# [How to complete this task]
Restate verbatim the span of lines below between the line with "section in notebook" and the line with "groups in notebook", including those two lines, and only that span.

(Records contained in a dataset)
*** Block opens ***
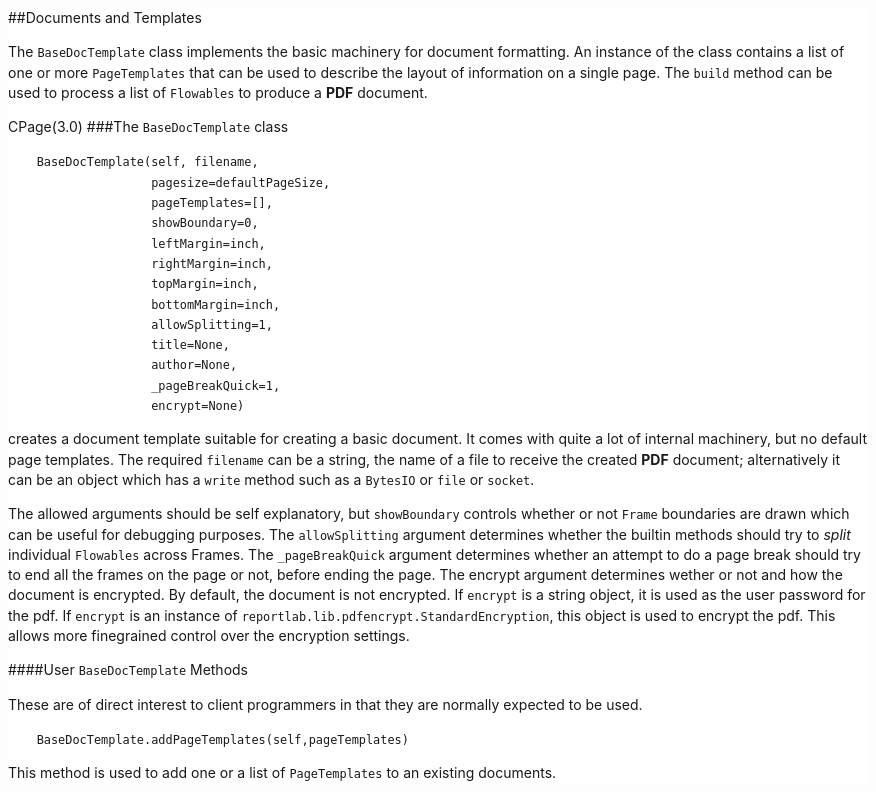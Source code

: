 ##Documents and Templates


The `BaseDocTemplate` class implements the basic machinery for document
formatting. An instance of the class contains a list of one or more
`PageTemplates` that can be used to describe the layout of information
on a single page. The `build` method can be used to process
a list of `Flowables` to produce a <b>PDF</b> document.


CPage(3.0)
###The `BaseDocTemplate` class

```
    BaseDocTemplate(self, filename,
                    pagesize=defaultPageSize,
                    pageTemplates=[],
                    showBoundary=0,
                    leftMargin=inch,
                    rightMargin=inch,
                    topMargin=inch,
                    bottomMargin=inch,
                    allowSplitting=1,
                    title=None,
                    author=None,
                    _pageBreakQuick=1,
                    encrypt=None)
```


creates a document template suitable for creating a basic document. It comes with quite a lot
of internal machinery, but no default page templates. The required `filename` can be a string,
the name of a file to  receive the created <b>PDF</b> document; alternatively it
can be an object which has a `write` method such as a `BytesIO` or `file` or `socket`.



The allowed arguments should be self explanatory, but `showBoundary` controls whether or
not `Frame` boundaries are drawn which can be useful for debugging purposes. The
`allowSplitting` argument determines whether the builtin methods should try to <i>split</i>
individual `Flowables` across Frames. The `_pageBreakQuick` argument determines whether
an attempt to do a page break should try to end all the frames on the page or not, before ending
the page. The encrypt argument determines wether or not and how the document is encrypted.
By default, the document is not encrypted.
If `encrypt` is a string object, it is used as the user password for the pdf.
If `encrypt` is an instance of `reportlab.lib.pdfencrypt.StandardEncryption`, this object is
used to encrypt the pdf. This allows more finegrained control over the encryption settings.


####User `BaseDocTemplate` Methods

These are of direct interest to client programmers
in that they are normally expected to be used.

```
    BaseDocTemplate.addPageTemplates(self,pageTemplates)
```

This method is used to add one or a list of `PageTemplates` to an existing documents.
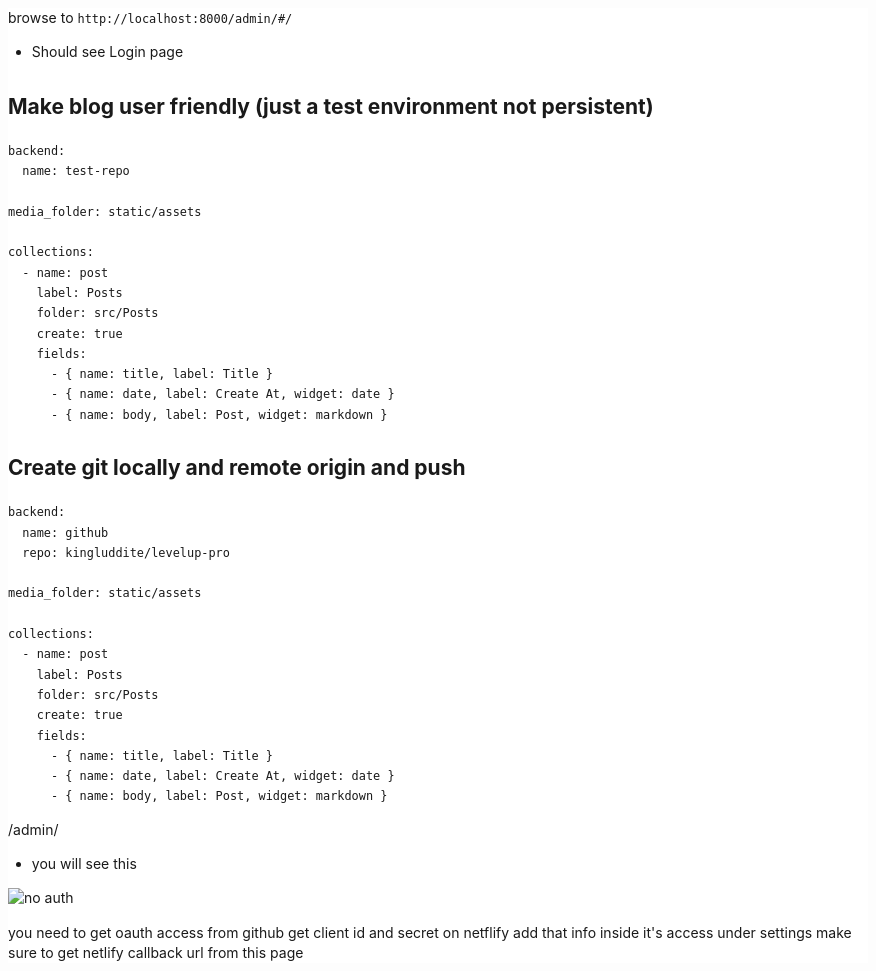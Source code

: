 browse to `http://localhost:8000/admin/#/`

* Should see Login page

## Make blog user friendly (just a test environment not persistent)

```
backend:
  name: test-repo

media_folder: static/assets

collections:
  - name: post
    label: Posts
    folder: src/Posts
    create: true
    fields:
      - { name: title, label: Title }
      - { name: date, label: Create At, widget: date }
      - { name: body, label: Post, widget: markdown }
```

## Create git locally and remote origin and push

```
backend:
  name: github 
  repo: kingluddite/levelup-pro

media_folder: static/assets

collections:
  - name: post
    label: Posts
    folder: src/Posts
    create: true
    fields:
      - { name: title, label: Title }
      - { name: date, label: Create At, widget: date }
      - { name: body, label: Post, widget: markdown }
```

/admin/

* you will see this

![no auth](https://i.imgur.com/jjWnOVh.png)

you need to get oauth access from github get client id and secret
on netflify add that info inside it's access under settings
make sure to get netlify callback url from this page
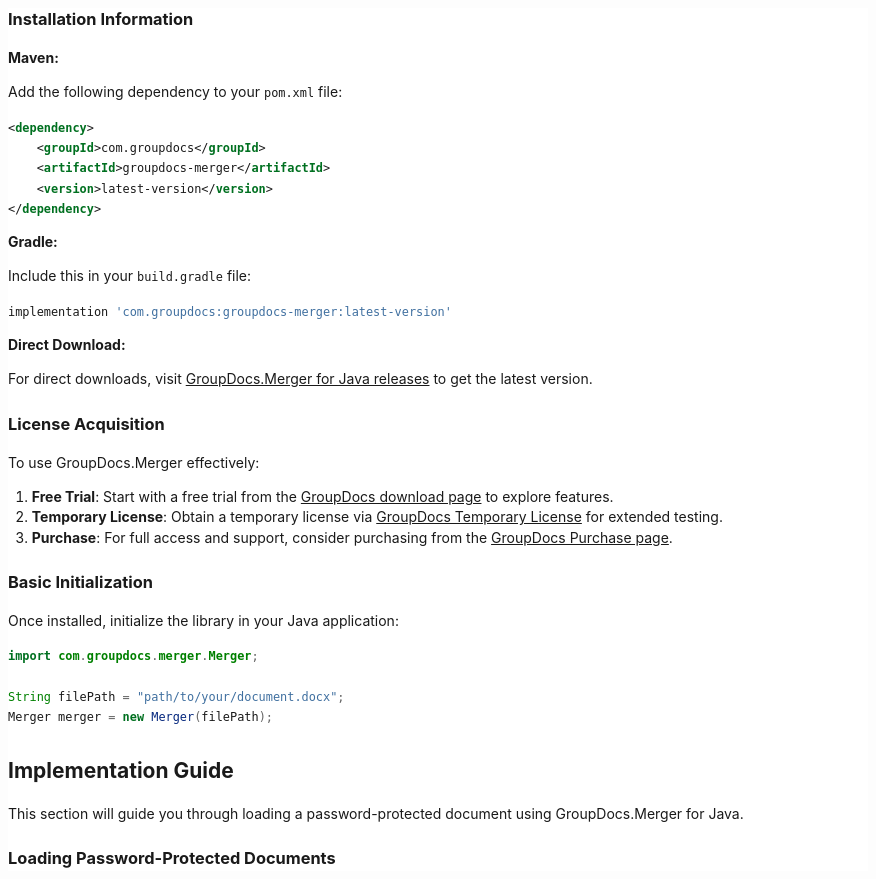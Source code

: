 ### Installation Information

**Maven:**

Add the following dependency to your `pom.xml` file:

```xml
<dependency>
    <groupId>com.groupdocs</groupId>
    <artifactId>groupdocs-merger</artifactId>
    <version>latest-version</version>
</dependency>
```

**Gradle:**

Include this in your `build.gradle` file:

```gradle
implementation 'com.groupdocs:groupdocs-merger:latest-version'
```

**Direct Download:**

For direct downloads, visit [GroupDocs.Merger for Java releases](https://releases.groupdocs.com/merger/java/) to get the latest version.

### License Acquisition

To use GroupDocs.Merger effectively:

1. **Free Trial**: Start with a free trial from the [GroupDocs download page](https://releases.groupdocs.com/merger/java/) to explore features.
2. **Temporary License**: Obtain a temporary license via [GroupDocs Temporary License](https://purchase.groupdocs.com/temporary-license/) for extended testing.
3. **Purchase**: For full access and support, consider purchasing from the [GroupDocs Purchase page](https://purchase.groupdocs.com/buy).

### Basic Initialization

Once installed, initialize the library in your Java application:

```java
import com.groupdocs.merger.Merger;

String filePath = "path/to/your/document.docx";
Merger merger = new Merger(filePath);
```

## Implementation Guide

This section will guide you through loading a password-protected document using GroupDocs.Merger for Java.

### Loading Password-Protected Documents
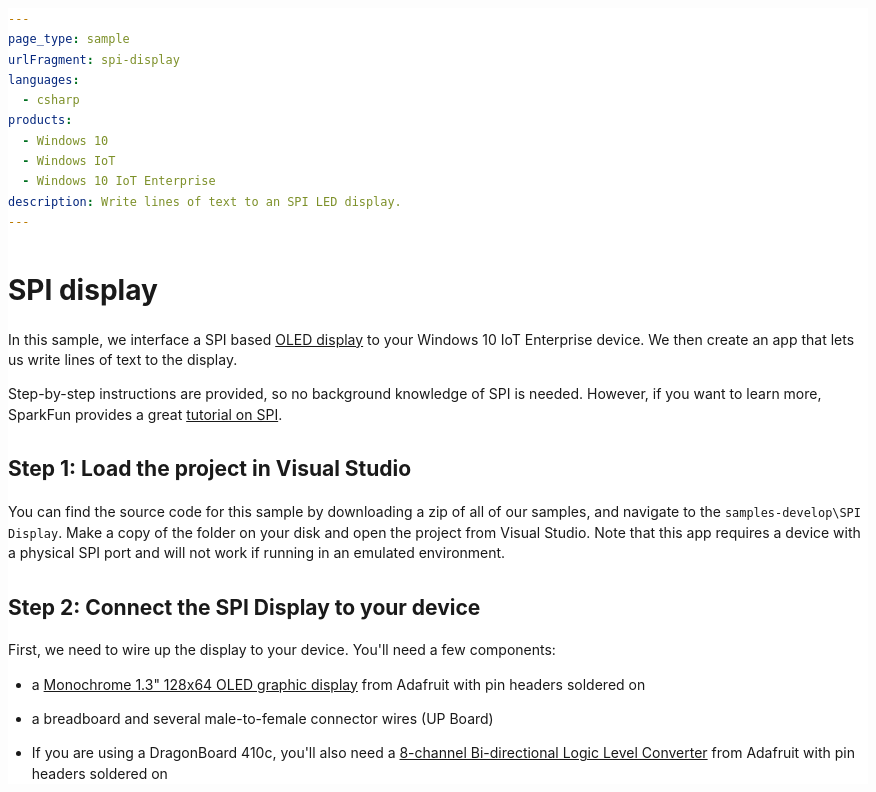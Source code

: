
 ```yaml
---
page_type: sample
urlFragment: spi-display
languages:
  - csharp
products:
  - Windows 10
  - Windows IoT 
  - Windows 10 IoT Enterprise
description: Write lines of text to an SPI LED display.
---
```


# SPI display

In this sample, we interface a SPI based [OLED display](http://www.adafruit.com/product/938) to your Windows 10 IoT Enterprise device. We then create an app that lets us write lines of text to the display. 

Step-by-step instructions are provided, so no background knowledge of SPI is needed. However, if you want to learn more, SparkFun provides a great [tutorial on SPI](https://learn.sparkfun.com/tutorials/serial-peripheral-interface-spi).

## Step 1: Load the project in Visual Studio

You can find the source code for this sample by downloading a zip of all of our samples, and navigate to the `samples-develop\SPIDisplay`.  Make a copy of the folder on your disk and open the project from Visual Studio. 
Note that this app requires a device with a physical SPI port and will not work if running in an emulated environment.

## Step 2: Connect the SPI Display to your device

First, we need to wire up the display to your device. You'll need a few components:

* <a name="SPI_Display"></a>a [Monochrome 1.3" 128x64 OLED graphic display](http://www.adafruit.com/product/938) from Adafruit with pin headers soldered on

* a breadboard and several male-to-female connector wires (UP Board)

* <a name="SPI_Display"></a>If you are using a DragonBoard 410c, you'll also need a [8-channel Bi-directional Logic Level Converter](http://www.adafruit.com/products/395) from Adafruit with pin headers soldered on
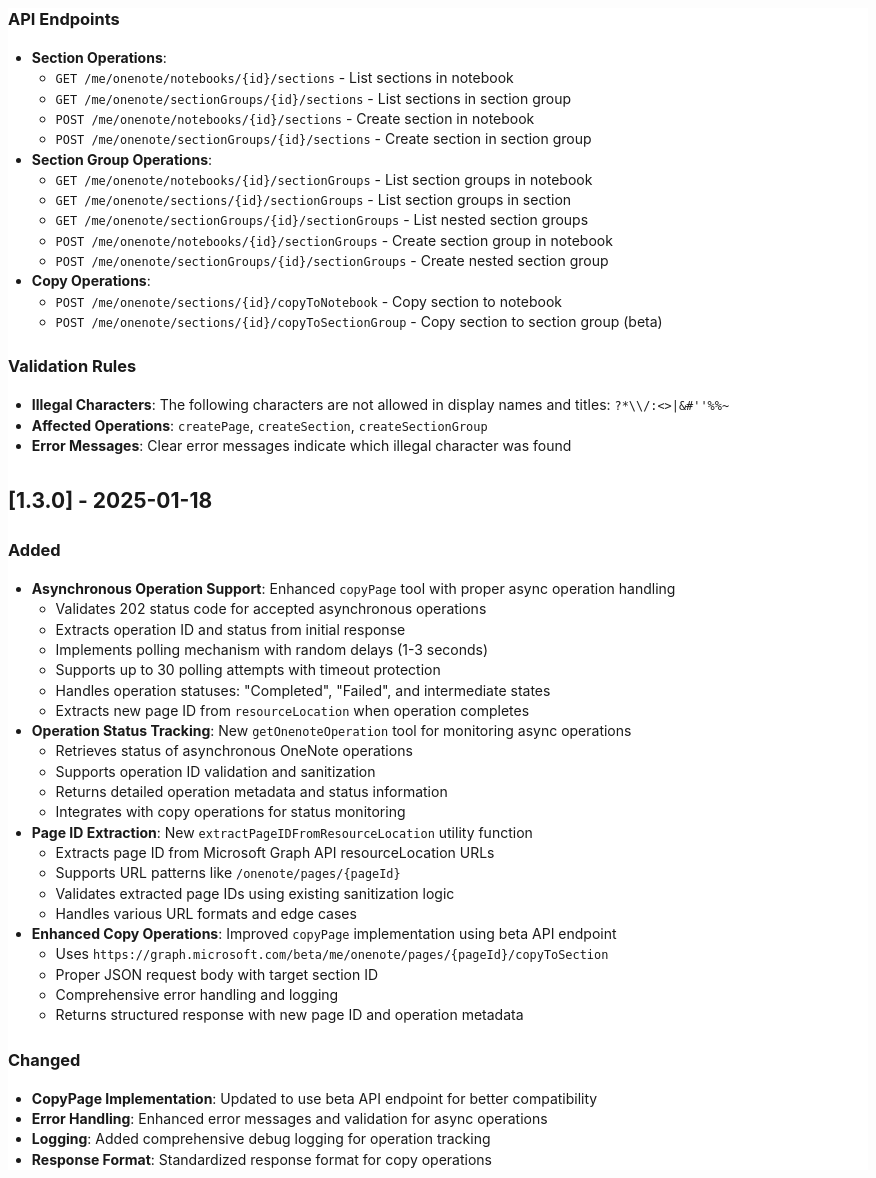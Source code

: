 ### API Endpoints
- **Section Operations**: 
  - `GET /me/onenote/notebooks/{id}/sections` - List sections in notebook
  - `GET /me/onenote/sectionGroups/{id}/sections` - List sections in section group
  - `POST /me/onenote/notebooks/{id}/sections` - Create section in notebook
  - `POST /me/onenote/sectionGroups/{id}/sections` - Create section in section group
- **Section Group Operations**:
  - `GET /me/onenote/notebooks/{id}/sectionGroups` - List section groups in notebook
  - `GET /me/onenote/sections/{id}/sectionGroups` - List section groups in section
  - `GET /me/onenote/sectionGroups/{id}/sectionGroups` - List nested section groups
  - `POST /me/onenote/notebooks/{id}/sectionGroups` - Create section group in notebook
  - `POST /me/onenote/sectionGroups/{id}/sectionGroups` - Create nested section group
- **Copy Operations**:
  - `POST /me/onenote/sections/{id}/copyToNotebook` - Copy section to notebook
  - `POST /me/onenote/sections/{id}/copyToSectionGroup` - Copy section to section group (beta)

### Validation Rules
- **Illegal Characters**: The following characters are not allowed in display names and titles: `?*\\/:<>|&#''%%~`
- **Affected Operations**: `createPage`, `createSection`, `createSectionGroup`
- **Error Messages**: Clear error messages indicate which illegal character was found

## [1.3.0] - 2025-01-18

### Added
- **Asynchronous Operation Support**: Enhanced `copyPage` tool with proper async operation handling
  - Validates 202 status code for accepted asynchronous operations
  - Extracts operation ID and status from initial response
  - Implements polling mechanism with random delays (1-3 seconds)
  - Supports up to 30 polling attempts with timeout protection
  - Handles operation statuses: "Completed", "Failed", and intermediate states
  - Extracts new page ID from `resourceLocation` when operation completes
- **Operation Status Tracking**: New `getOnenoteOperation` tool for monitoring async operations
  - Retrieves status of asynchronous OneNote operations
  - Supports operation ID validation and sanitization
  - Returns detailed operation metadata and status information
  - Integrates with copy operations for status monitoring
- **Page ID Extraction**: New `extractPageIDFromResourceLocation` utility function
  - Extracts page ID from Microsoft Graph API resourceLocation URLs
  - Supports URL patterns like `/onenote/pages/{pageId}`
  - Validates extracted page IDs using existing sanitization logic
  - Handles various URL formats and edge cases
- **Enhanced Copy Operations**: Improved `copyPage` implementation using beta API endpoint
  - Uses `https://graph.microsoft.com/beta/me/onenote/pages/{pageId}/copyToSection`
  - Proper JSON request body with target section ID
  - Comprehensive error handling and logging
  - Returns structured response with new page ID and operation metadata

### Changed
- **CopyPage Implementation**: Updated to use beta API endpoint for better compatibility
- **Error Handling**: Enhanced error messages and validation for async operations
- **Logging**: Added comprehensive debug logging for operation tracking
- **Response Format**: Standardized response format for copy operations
*** Block closes ***
# [Task response]
  - `POST /me/onenote/notebooks/{id}/sections` - Create section in notebook
  - `POST /me/onenote/sectionGroups/{id}/sections` - Create section in section group
- **Section Group Operations**:
  - `GET /me/onenote/notebooks/{id}/sectionGroups` - List section groups in notebook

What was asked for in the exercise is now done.